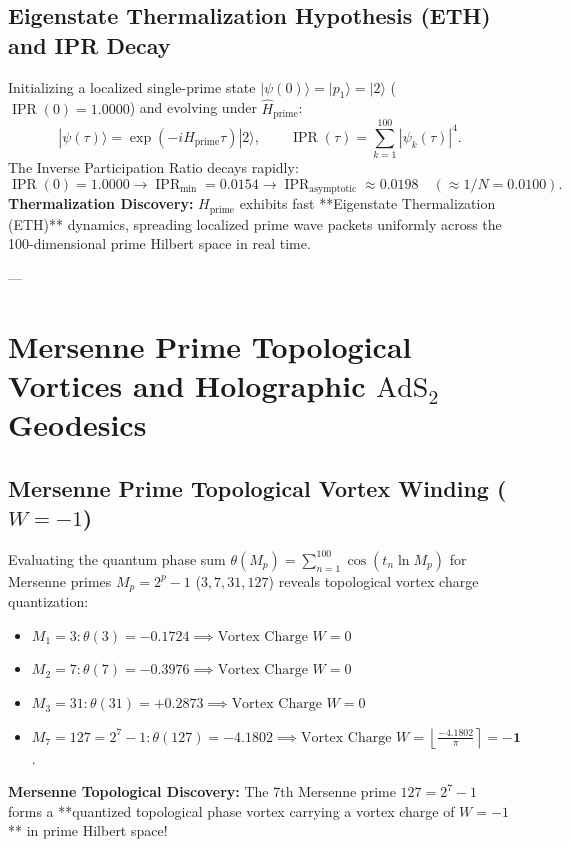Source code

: \documentclass[11pt,a4paper]{article}
\begin{document}
\subsection{Eigenstate Thermalization Hypothesis (ETH) and IPR Decay}
Initializing a localized single-prime state $|\psi(0)\rangle = |p_1\rangle = |2\rangle$ ($\operatorname{IPR}(0) = 1.0000$) and evolving under $\hat{H}_{\text{prime}}$:
\begin{equation}
|\psi(\tau)\rangle = \exp\left( -i H_{\text{prime}} \tau \right) |2\rangle, \qquad \operatorname{IPR}(\tau) = \sum_{k=1}^{100} |\psi_k(\tau)|^4.
\end{equation}
The Inverse Participation Ratio decays rapidly:
\begin{equation}
\operatorname{IPR}(0) = \mathbf{1.0000} \longrightarrow \operatorname{IPR}_{\text{min}} = \mathbf{0.0154} \longrightarrow \operatorname{IPR}_{\text{asymptotic}} \approx \mathbf{0.0198} \quad (\approx 1/N = 0.0100).
\end{equation}
\textbf{Thermalization Discovery:} $H_{\text{prime}}$ exhibits fast **Eigenstate Thermalization (ETH)** dynamics, spreading localized prime wave packets uniformly across the 100-dimensional prime Hilbert space in real time.

---

\section{Mersenne Prime Topological Vortices and Holographic \texorpdfstring{$\text{AdS}_2$}{AdS2} Geodesics}

\subsection{Mersenne Prime Topological Vortex Winding (\texorpdfstring{$W = -1$}{W = -1})}
Evaluating the quantum phase sum $\theta(M_p) = \sum_{n=1}^{100} \cos(t_n \ln M_p)$ for Mersenne primes $M_p = 2^p - 1$ ($3, 7, 31, 127$) reveals topological vortex charge quantization:
\begin{itemize}
    \item $M_1 = 3: \theta(3) = -0.1724 \implies \text{Vortex Charge } W = 0$
    \item $M_2 = 7: \theta(7) = -0.3976 \implies \text{Vortex Charge } W = 0$
    \item $M_3 = 31: \theta(31) = +0.2873 \implies \text{Vortex Charge } W = 0$
    \item $M_7 = 127 = 2^7 - 1: \theta(127) = \mathbf{-4.1802} \implies \text{Vortex Charge } W = \left\lfloor \frac{-4.1802}{\pi} \right\rceil = \mathbf{-1}$.
\end{itemize}
\textbf{Mersenne Topological Discovery:} The 7th Mersenne prime $127 = 2^7 - 1$ forms a **quantized topological phase vortex carrying a vortex charge of $W = -1$** in prime Hilbert space!
\end{document}
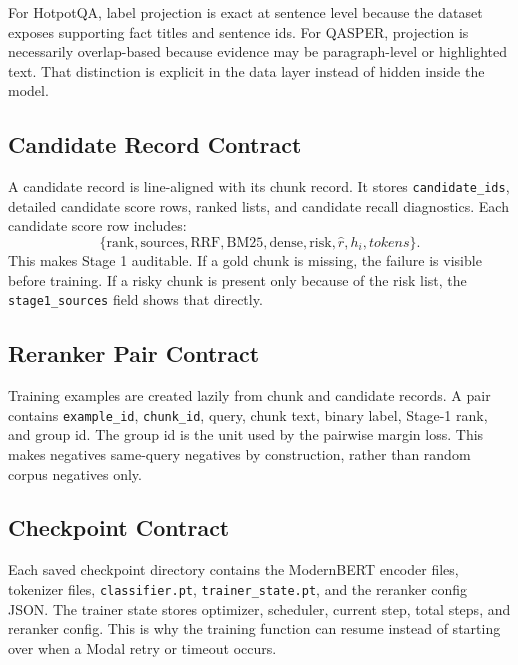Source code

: \documentclass[10pt,twocolumn]{article}
\begin{document}
For HotpotQA, label projection is exact at sentence level because the dataset exposes supporting fact titles and sentence ids. For QASPER, projection is necessarily overlap-based because evidence may be paragraph-level or highlighted text. That distinction is explicit in the data layer instead of hidden inside the model.

\subsection{Candidate Record Contract}
A candidate record is line-aligned with its chunk record. It stores \texttt{candidate\_ids}, detailed candidate score rows, ranked lists, and candidate recall diagnostics. Each candidate score row includes:
\[
\{\mathrm{rank},\mathrm{sources},\mathrm{RRF},\mathrm{BM25},\mathrm{dense},\mathrm{risk},\hat r,h_i,tokens\}.
\]
This makes Stage 1 auditable. If a gold chunk is missing, the failure is visible before training. If a risky chunk is present only because of the risk list, the \texttt{stage1\_sources} field shows that directly.

\subsection{Reranker Pair Contract}
Training examples are created lazily from chunk and candidate records. A pair contains \texttt{example\_id}, \texttt{chunk\_id}, query, chunk text, binary label, Stage-1 rank, and group id. The group id is the unit used by the pairwise margin loss. This makes negatives same-query negatives by construction, rather than random corpus negatives only.

\subsection{Checkpoint Contract}
Each saved checkpoint directory contains the ModernBERT encoder files, tokenizer files, \texttt{classifier.pt}, \texttt{trainer\_state.pt}, and the reranker config JSON. The trainer state stores optimizer, scheduler, current step, total steps, and reranker config. This is why the training function can resume instead of starting over when a Modal retry or timeout occurs.
\end{document}
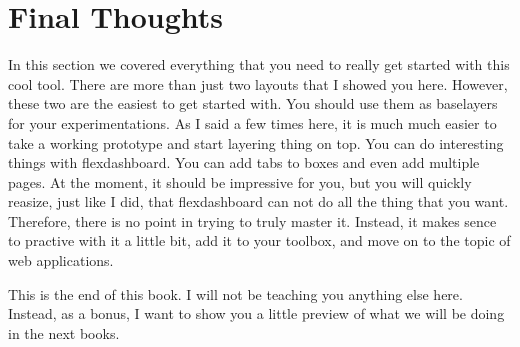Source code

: \documentclass[]{book}
\begin{document}
\hypertarget{final-thoughts}{%
\section{Final Thoughts}\label{final-thoughts}}

In this section we covered everything that you need to really get started with this cool tool. There are more than just two layouts that I showed you here. However, these two are the easiest to get started with. You should use them as baselayers for your experimentations. As I said a few times here, it is much much easier to take a working prototype and start layering thing on top. You can do interesting things with flexdashboard. You can add tabs to boxes and even add multiple pages. At the moment, it should be impressive for you, but you will quickly reasize, just like I did, that flexdashboard can not do all the thing that you want. Therefore, there is no point in trying to truly master it. Instead, it makes sence to practive with it a little bit, add it to your toolbox, and move on to the topic of web applications.

This is the end of this book. I will not be teaching you anything else here. Instead, as a bonus, I want to show you a little preview of what we will be doing in the next books.


\end{document}
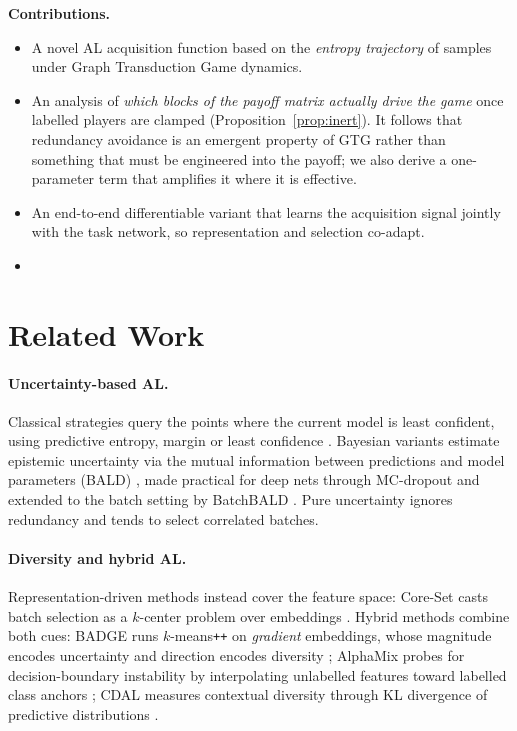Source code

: \documentclass[11pt]{article}
\begin{document}
\noindent\textbf{Contributions.}
\begin{itemize}
  \item A novel AL acquisition function based on the \emph{entropy trajectory} of
        samples under Graph Transduction Game dynamics.
  \item An analysis of \emph{which blocks of the payoff matrix actually drive the
        game} once labelled players are clamped (Proposition~\ref{prop:inert}). It
        follows that redundancy avoidance is an emergent property of GTG rather than
        something that must be engineered into the payoff; we also derive a
        one-parameter term that amplifies it where it is effective.
  \item An end-to-end differentiable variant that learns the acquisition signal
        jointly with the task network, so representation and selection co-adapt.
  \item %
\end{itemize}

\section{Related Work}

\paragraph{Uncertainty-based AL.} Classical strategies query the points where the
current model is least confident, using predictive entropy, margin or least
confidence \citep{settles2009active}. Bayesian variants estimate epistemic
uncertainty via the mutual information between predictions and model parameters
(BALD) \citep{houlsby2011bayesian}, made practical for deep nets through MC-dropout
\citep{gal2017deep} and extended to the batch setting by BatchBALD
\citep{kirsch2019batchbald}. Pure uncertainty ignores redundancy and tends to
select correlated batches.

\paragraph{Diversity and hybrid AL.} Representation-driven methods instead cover
the feature space: Core-Set casts batch selection as a $k$-center problem over
embeddings \citep{sener2018active}. Hybrid methods combine both cues: BADGE runs
$k$-means\texttt{++} on \emph{gradient} embeddings, whose magnitude encodes
uncertainty and direction encodes diversity \citep{ash2020deep}; AlphaMix probes
for decision-boundary instability by interpolating unlabelled features toward
labelled class anchors \citep{parvaneh2022active}; CDAL measures contextual
diversity through KL divergence of predictive distributions \citep{agarwal2020contextual}.
\end{document}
· · · ·
Exercise brief
An exact reproduction of the material above is needed, without its pictures.

Expected answer
Source code

: \documentclass[11pt,a4paper]{article}
\begin{document}
\subsection{Eigenstate Thermalization Hypothesis (ETH) and IPR Decay}
Initializing a localized single-prime state $|\psi(0)\rangle = |p_1\rangle = |2\rangle$ ($\operatorname{IPR}(0) = 1.0000$) and evolving under $\hat{H}_{\text{prime}}$:
\begin{equation}
|\psi(\tau)\rangle = \exp\left( -i H_{\text{prime}} \tau \right) |2\rangle, \qquad \operatorname{IPR}(\tau) = \sum_{k=1}^{100} |\psi_k(\tau)|^4.
\end{equation}
The Inverse Participation Ratio decays rapidly:
\begin{equation}
\operatorname{IPR}(0) = \mathbf{1.0000} \longrightarrow \operatorname{IPR}_{\text{min}} = \mathbf{0.0154} \longrightarrow \operatorname{IPR}_{\text{asymptotic}} \approx \mathbf{0.0198} \quad (\approx 1/N = 0.0100).
\end{equation}
\textbf{Thermalization Discovery:} $H_{\text{prime}}$ exhibits fast **Eigenstate Thermalization (ETH)** dynamics, spreading localized prime wave packets uniformly across the 100-dimensional prime Hilbert space in real time.

---

\section{Mersenne Prime Topological Vortices and Holographic \texorpdfstring{$\text{AdS}_2$}{AdS2} Geodesics}

\subsection{Mersenne Prime Topological Vortex Winding (\texorpdfstring{$W = -1$}{W = -1})}
Evaluating the quantum phase sum $\theta(M_p) = \sum_{n=1}^{100} \cos(t_n \ln M_p)$ for Mersenne primes $M_p = 2^p - 1$ ($3, 7, 31, 127$) reveals topological vortex charge quantization:
\begin{itemize}
    \item $M_1 = 3: \theta(3) = -0.1724 \implies \text{Vortex Charge } W = 0$
    \item $M_2 = 7: \theta(7) = -0.3976 \implies \text{Vortex Charge } W = 0$
    \item $M_3 = 31: \theta(31) = +0.2873 \implies \text{Vortex Charge } W = 0$
    \item $M_7 = 127 = 2^7 - 1: \theta(127) = \mathbf{-4.1802} \implies \text{Vortex Charge } W = \left\lfloor \frac{-4.1802}{\pi} \right\rceil = \mathbf{-1}$.
\end{itemize}
\textbf{Mersenne Topological Discovery:} The 7th Mersenne prime $127 = 2^7 - 1$ forms a **quantized topological phase vortex carrying a vortex charge of $W = -1$** in prime Hilbert space!
\end{document}
Source code

: \documentclass[10pt,twocolumn]{article}
\begin{document}
For HotpotQA, label projection is exact at sentence level because the dataset exposes supporting fact titles and sentence ids. For QASPER, projection is necessarily overlap-based because evidence may be paragraph-level or highlighted text. That distinction is explicit in the data layer instead of hidden inside the model.

\subsection{Candidate Record Contract}
A candidate record is line-aligned with its chunk record. It stores \texttt{candidate\_ids}, detailed candidate score rows, ranked lists, and candidate recall diagnostics. Each candidate score row includes:
\[
\{\mathrm{rank},\mathrm{sources},\mathrm{RRF},\mathrm{BM25},\mathrm{dense},\mathrm{risk},\hat r,h_i,tokens\}.
\]
This makes Stage 1 auditable. If a gold chunk is missing, the failure is visible before training. If a risky chunk is present only because of the risk list, the \texttt{stage1\_sources} field shows that directly.

\subsection{Reranker Pair Contract}
Training examples are created lazily from chunk and candidate records. A pair contains \texttt{example\_id}, \texttt{chunk\_id}, query, chunk text, binary label, Stage-1 rank, and group id. The group id is the unit used by the pairwise margin loss. This makes negatives same-query negatives by construction, rather than random corpus negatives only.

\subsection{Checkpoint Contract}
Each saved checkpoint directory contains the ModernBERT encoder files, tokenizer files, \texttt{classifier.pt}, \texttt{trainer\_state.pt}, and the reranker config JSON. The trainer state stores optimizer, scheduler, current step, total steps, and reranker config. This is why the training function can resume instead of starting over when a Modal retry or timeout occurs.
\end{document}
Source code

: \documentclass[]{book}
\begin{document}
\hypertarget{final-thoughts}{%
\section{Final Thoughts}\label{final-thoughts}}

In this section we covered everything that you need to really get started with this cool tool. There are more than just two layouts that I showed you here. However, these two are the easiest to get started with. You should use them as baselayers for your experimentations. As I said a few times here, it is much much easier to take a working prototype and start layering thing on top. You can do interesting things with flexdashboard. You can add tabs to boxes and even add multiple pages. At the moment, it should be impressive for you, but you will quickly reasize, just like I did, that flexdashboard can not do all the thing that you want. Therefore, there is no point in trying to truly master it. Instead, it makes sence to practive with it a little bit, add it to your toolbox, and move on to the topic of web applications.

This is the end of this book. I will not be teaching you anything else here. Instead, as a bonus, I want to show you a little preview of what we will be doing in the next books.


\end{document}
Source code

: \documentclass[11pt]{article}
\begin{document}
\noindent\textbf{Contributions.}
\begin{itemize}
  \item A novel AL acquisition function based on the \emph{entropy trajectory} of
        samples under Graph Transduction Game dynamics.
  \item An analysis of \emph{which blocks of the payoff matrix actually drive the
        game} once labelled players are clamped (Proposition~\ref{prop:inert}). It
        follows that redundancy avoidance is an emergent property of GTG rather than
        something that must be engineered into the payoff; we also derive a
        one-parameter term that amplifies it where it is effective.
  \item An end-to-end differentiable variant that learns the acquisition signal
        jointly with the task network, so representation and selection co-adapt.
  \item %
\end{itemize}

\section{Related Work}

\paragraph{Uncertainty-based AL.} Classical strategies query the points where the
current model is least confident, using predictive entropy, margin or least
confidence \citep{settles2009active}. Bayesian variants estimate epistemic
uncertainty via the mutual information between predictions and model parameters
(BALD) \citep{houlsby2011bayesian}, made practical for deep nets through MC-dropout
\citep{gal2017deep} and extended to the batch setting by BatchBALD
\citep{kirsch2019batchbald}. Pure uncertainty ignores redundancy and tends to
select correlated batches.

\paragraph{Diversity and hybrid AL.} Representation-driven methods instead cover
the feature space: Core-Set casts batch selection as a $k$-center problem over
embeddings \citep{sener2018active}. Hybrid methods combine both cues: BADGE runs
$k$-means\texttt{++} on \emph{gradient} embeddings, whose magnitude encodes
uncertainty and direction encodes diversity \citep{ash2020deep}; AlphaMix probes
for decision-boundary instability by interpolating unlabelled features toward
labelled class anchors \citep{parvaneh2022active}; CDAL measures contextual
diversity through KL divergence of predictive distributions \citep{agarwal2020contextual}.
\end{document}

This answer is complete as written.